Home sellers have a lot to do. They need to have their property listed and marketed. Sellers must come up with an appropriate asking price for their home and figure out where they’re going to live next.
There are certain taxes associated with selling a home. The amount and types of taxes can vary according to the type of property, the amount that it was sold for and where the sellers. Home sellers may be able to deduct certain items related to the home sale from their taxes.
Selling a home in California isn’t always easy. Unexpected delays and problems can occur. There will be different people involved in the process along the way. You should still be able to sell your home with a little patience, persistence and a proper plan of action.
Here are a few items that may be tax deductible after your house has been sold:
1. Capital gains tax exclusion.
A home sale tax exclusion (also referred to as a capital gains tax exclusion) is available for many homeowners.
Home sellers can claim this exclusion if filing a joint tax return as a married couple for up to $500,000. Sellers filing as a single person can exclude up to $250,000 in capital gains taxes from the sale of their house.
To qualify for this exemption, you must have owned the home for at least two of the last five years and have lived in the house for at least two of those five years.
You don’t necessarily need to have lived in the home for the same two years that you owned it and vice versa.
In addition, you can’t omit any capital gains made from any other homes that you’ve sold within two years from when this particular house was sold.
If you don’t meet these qualifications, you may still be able to claim a partial or reduced exclusion.
Job changes and other special circumstances could reduce the amount of capital gains tax that you’d have to pay after your home has been sold.
This can vary from state to state, so check your local tax laws or consult with your accountant or tax attorney for more information.
2. Deductions for expenses incurred while selling the home.
Some costs that were paid to help sell your home can be deducted on your income taxes.
Title insurance, the home inspection, escrow fees and related advertising, legal and administrative expenses are included. Retain all associated receipts so that these items can be listed on your tax return.
Stamp taxes, transfer taxes and other related fees can be treated as home sale expenses. They can be subtracted from any profit that you made from the sale.
IRS Publication 523 has further details about the kinds of home selling expenses that are deductible.
3. Tax deductions for home improvements.
You can add certain capital improvements that were made to your home before it was sold to your cost basis. Capital improvements are defined by the Internal Revenue Service as anything that “adds market value to the home, prolongs its useful life or adapts it to new uses.”
Some common examples of capital improvements are new roofs and siding, upgrades to the heating and/or cooling system and additions such as a new garage, deck or patio.
A detailed list of capital improvements can be found in IRS Publication 523 on the ninth page.

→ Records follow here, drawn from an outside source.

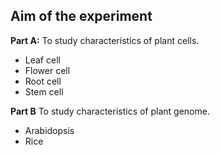 ## Aim of the experiment

**Part A:** To study characteristics of plant cells.
- Leaf cell
- Flower cell
- Root cell
- Stem cell


**Part B** To study characteristics of plant genome.
- Arabidopsis
- Rice
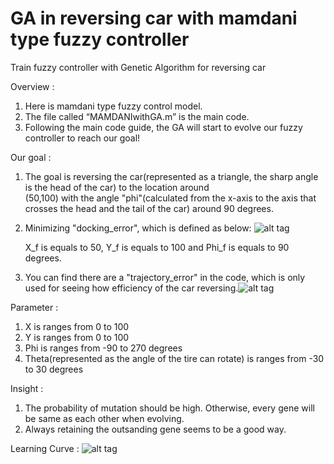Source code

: # GA in reversing car with mamdani type fuzzy controller
Train fuzzy controller with Genetic Algorithm for reversing car

Overview : 
1. Here is mamdani type fuzzy control model.
2. The file called “MAMDANIwithGA.m” is the main code.
3. Following the main code guide, the GA will start to evolve our fuzzy controller to reach our goal!

Our goal :
1. The goal is reversing the car(represented as a triangle, the sharp angle is the head of the car) to the location around  
   (50,100) with the angle "phi"(calculated from the x-axis to the axis that crosses the head and the tail of the car) around 
   90 degrees.
2. Minimizing "docking_error", which is defined as below: ![alt tag](https://user-images.githubusercontent.com/34533532/34325075-df78b860-e8c1-11e7-9e71-ea48c1b92a67.png)

   X_f is equals to 50, Y_f is equals to 100 and Phi_f is equals to 90 degrees.
3. You can find there are a "trajectory_error" in the code, which is only used for seeing how efficiency of the car reversing.![alt tag](https://user-images.githubusercontent.com/34533532/34325076-dfa78082-e8c1-11e7-8435-5b8213b7e3e9.png)

Parameter : 
1. X is ranges from 0 to 100
2. Y is ranges from 0 to 100
3. Phi is ranges from -90 to 270 degrees
4. Theta(represented as the angle of the tire can rotate) is ranges from -30 to 30 degrees

Insight : 
1. The probability of mutation should be high. Otherwise, every gene will be same as each other when evolving.
2. Always retaining the outsanding gene seems to be a good way.

Learning Curve : 
![alt tag](https://user-images.githubusercontent.com/34533532/34325380-e1f2e8f0-e8ca-11e7-9c7b-60b6d2674faf.png)
  

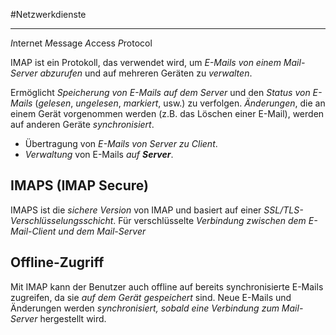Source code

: #Netzwerkdienste 
***
*I*nternet *M*essage *A*ccess *P*rotocol

IMAP ist ein Protokoll, das verwendet wird, um *E-Mails von einem Mail-Server abzurufen* und auf mehreren Geräten zu *verwalten*.

Ermöglicht *Speicherung von E-Mails auf dem Server* und den *Status von E-Mails* (*gelesen*, *ungelesen*, *markiert*, usw.) zu verfolgen.
*Änderungen*, die an einem Gerät vorgenommen werden (z.B. das Löschen einer E-Mail), werden auf anderen Geräte *synchronisiert*.

- Übertragung von *E-Mails von Server zu Client*.
- *Verwaltung* von E-Mails *auf **Server***.


## IMAPS (IMAP Secure)
IMAPS ist die *sichere Version* von IMAP und basiert auf einer *SSL/TLS-Verschlüsselungsschicht*.
Für verschlüsselte *Verbindung zwischen dem E-Mail-Client und dem Mail-Server*


## Offline-Zugriff
Mit IMAP kann der Benutzer auch offline auf bereits synchronisierte E-Mails zugreifen, da sie *auf dem Gerät gespeichert* sind.
Neue E-Mails und Änderungen werden *synchronisiert, sobald eine Verbindung zum Mail-Server* hergestellt wird.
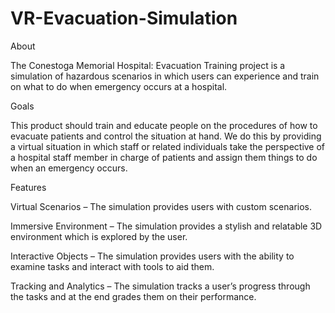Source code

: # VR-Evacuation-Simulation

About

The Conestoga Memorial Hospital: Evacuation Training project is a simulation of hazardous scenarios in which users can experience and train on what to do when emergency occurs at a hospital.

Goals

This product should train and educate people on the procedures of how to evacuate patients and control the situation at hand. We do this by providing a virtual situation in which staff or related individuals take the perspective of a hospital staff member in charge of patients and assign them things to do when an emergency occurs.

Features

Virtual Scenarios – The simulation provides users with custom scenarios.

Immersive Environment – The simulation provides a stylish and relatable 3D environment which is explored by the user.

Interactive Objects – The simulation provides users with the ability to examine tasks and interact with tools to aid them.

Tracking and Analytics – The simulation tracks a user’s progress through the tasks and at the end grades them on their performance.
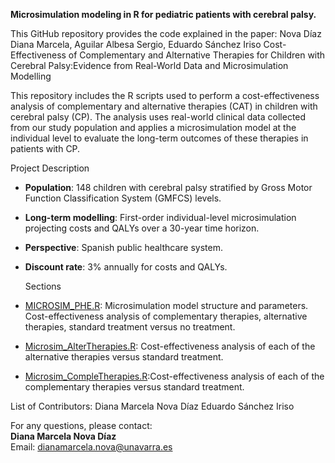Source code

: **Microsimulation modeling in R for pediatric patients with cerebral palsy.**

This GitHub repository provides the code explained in the paper: Nova Díaz Diana Marcela, Aguilar Albesa Sergio, Eduardo Sánchez Iriso
Cost-Effectiveness of Complementary and Alternative Therapies for Children with Cerebral Palsy:Evidence from Real-World Data and Microsimulation Modelling


This repository includes the R scripts used to perform a cost-effectiveness analysis of complementary and alternative therapies (CAT) in children with cerebral palsy (CP). The analysis uses real-world clinical data collected from our study population and applies a microsimulation model at the individual level to evaluate the long-term outcomes of these therapies in patients with CP.

  Project Description

- **Population**: 148 children with cerebral palsy stratified by Gross Motor Function Classification System (GMFCS) levels.
- **Long-term modelling**: First-order individual-level microsimulation projecting costs and QALYs over a 30-year time horizon.
- **Perspective**: Spanish public healthcare system.
- **Discount rate**: 3% annually for costs and QALYs.

  Sections

- [MICROSIM_PHE.R](MICROSIM_PHE.R): Microsimulation model structure and parameters. Cost-effectiveness analysis of complementary therapies, alternative therapies, standard treatment versus no treatment.
- [Microsim_AlterTherapies.R](Microsim_AlterTherapies.R): Cost-effectiveness analysis of each of the alternative therapies versus standard treatment.
- [Microsim_CompleTherapies.R](Microsim_CompleTherapies.R):Cost-effectiveness analysis of each of the complementary therapies versus standard treatment.

List of Contributors:
Diana Marcela Nova Díaz
Eduardo Sánchez Iriso

For any questions, please contact:  
**Diana Marcela Nova Díaz**  
Email: dianamarcela.nova@unavarra.es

This may make it easier to tell if the change that was made was a necessary repair or a capital improvement.
Such items can be added to your cost basis as long as they don’t exceed the amount that can be excluded from capital gains taxes from the sale of your home.
4. Property tax deduction.
You can also deduct property taxes, to a certain extent. Property taxes can only be deducted up to $10,000. This includes both state taxes and local property or income taxes.
Property taxes can only be deducted if they were paid the prior year and were assessed by the respective government office in your city or town.
Property taxes are the seller’s responsibility up until the sale date. You may need to pay a prorated portion of the home’s property taxes before the home is sold.
Your state or local assessor’s office should be able to provide you with an updated amount. After that time, property taxes on the home will then be the home buyer’s concern.
5. Tax deductions for moving expenses (only for active military personnel)
Active military members can deduct travel from their former home to their new home, as well as storage and transportation costs for personal belongings and household items. Meals purchased while moving aren’t tax-deductible.
To qualify, you must be an active Armed Forces member. The relocation must be a permanent change because of a military order or other similar situation.
You can’t deduct moving expenses just because you’ve sold your current home and bought another house. Form 3093 can be used for any applicable moving expenses.
6. Mortgage interest deduction.
Some mortgage interest can be deducted from your income taxes. The 1098 form that you receive from your mortgage lender will list how much mortgage interest you paid for the year.
The IRS mandates that this information be mailed by borrowers to their lenders. You can deduct up to $750,000 from your loan.
You may also be able to deduct mortgage points. These are fees that some borrowers pay so that they can receive a mortgage loan. Loan origination fees and prepaid interest are some examples of mortgage points. Points can usually only be deducted in the year that they were paid.
These are some of the most common tax deductions when a home is sold. You may want to talk to your accountant or tax preparer if you have questions or concerns about these or any other possible deductions.
Tax codes can be confusing, so don’t be afraid to seek out an expert’s advice. Taxes aren’t always enjoyable, but they’re a necessary part of the home sale process. Once they’re done, you can reflect on the successful sale of your house and concentrate on the next phase of your active life.